John Cage, preparing a piano (c.1960)
Many books have attempted to explain John Cage, one of the 20th century’s most controversial composers, but author Kay Larson’s is the first one to concentrate on how Zen Buddhism empowered him to create his music, liberate his divided mind, reconstruct his character, remove personal crises and thus allow him to transform the entire narrative
of 20th-century art.
Where the Heart Beats: John Cage, Zen Buddhism, and the Inner Life of Artists (Penguin, $29.95) notes that Cage (1912-92) was not necessarily the first American composer to fuse East and West, but his approach to remove all ego and intention from his art emerged directly from his exposure to Zen.
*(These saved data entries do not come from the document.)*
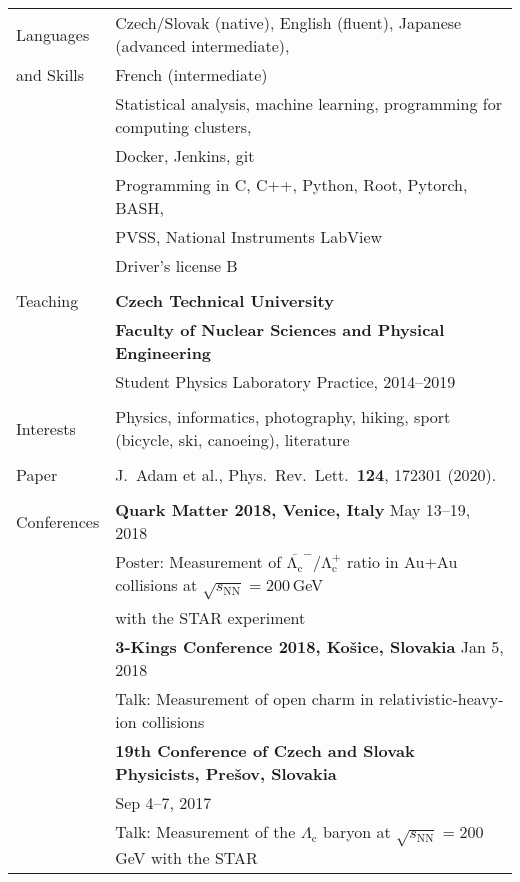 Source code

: \documentclass[a4paper,11pt,oneside]{article}
\begin{document}
\newpage

\noindent  \begin{tabular}{@{} l l}
  \Large{Languages}   & Czech/Slovak (native), English (fluent), Japanese (advanced intermediate), \\
\Large{and Skills}    & French (intermediate)  \\[.2cm]
     & Statistical analysis, machine learning, programming for computing clusters, \\
     & Docker, Jenkins, git\\[.2cm]
     & Programming in C, C++, Python, Root, Pytorch, BASH,  \\
     & PVSS, National Instruments LabView \\[.2cm]
     & Driver's license B\\
     \\
  \Large{Teaching}  & \textbf{Czech Technical University} \\
     & \textbf{Faculty of Nuclear Sciences and Physical Engineering} \\
     & Student Physics Laboratory Practice, 2014--2019\\
     \\
\Large{Interests}    
     & Physics, informatics, photography, hiking, sport (bicycle, ski, canoeing), literature \\
     \\
\Large{Paper}
     & J.\ Adam et al., Phys.\ Rev.\ Lett.\ \textbf{124}, 172301 (2020). \\
     \\
\Large{Conferences}
     & \textbf{Quark Matter 2018, Venice, Italy} May 13--19, 2018 \\
     & Poster: Measurement of $\mathrm{\overline{\Lambda_c}^-/\Lambda_c^+}$ ratio in Au+Au collisions at $\sqrt{s_\mathrm{NN}} = 200\,$GeV\\
     &with the STAR experiment \\[.2cm]
     & \textbf{3-Kings Conference 2018, Košice, Slovakia} Jan 5, 2018 \\
     & Talk: Measurement of open charm in relativistic-heavy-ion collisions \\[.2cm]
     & \textbf{19th Conference of Czech and Slovak Physicists, Prešov, Slovakia}\\
     & Sep 4--7, 2017 \\
     & Talk: Measurement of the $\Lambda_\mathrm{c}$ baryon at $\sqrt{s_\mathrm{NN}} = 200\,$GeV with the STAR \\

\end{tabular}
\end{document}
His approach permanently altered the historic flow of several creative disciplines.
Arguments about Cage and near-aggressive reactions to the things he said still rage today, but his role as a precursor to performance art, conceptual art, turntablism, installation art, minimalism, live electronic music and “be-in”-style happenings cannot be denied.
Today, anyone making sounds with turntables owes a debt to John Cage. Anyone choreographing a dance without an intentional narrative flowing through it owes a debt to the lifelong creative and emotional partnership between Cage and Merce Cunningham.
Larson was an art critic in New York for many years and also a Zen practitioner, which is why her refreshingly nonlinear, non-Western understanding of Cage works so well. She presents Cage’s life as he experienced it, along with all the questions he asked, and presents his story as a classic spiritual path of suffering, realization and release from suffering.
Writes Larson: “Cage [had] been struggling with self-judgments, self-loathing, anxiety about his sexual identity, fear of being himself—yet a powerful need to be himself, too. The mystics of West and East have told him to look up from his four walls and see the sky.”
She specifically tracks the influence of the Huang Po Doctrine of Universal Mind, and how it emerged in Cage’s approach to indeterminacy and composing music without intention. From Huang Po, “Cage saw the amazing potential of dwelling in the omnipresent, silent, pure, glorious, mysterious, peaceful joy of nonintention.”
As he found himself at the epicenter of the mid–20th-century avant-garde, influencing and/or infuriating all those he came in contact with, Cage became a blueprint for disenfranchised artists everywhere.
“I said to my husband that I was addressing three of the most esoteric of topics: the life of an oddball experimental composer, cryptic Zen sutras and the origins of the art avant-garde,” Larson writes. “Yet the theme that unites them all—and that allowed Cage to open his arms to all of us and welcome us to a new world—was his realization of the path out of suffering. It’s available to everyone. And it’s transformative.”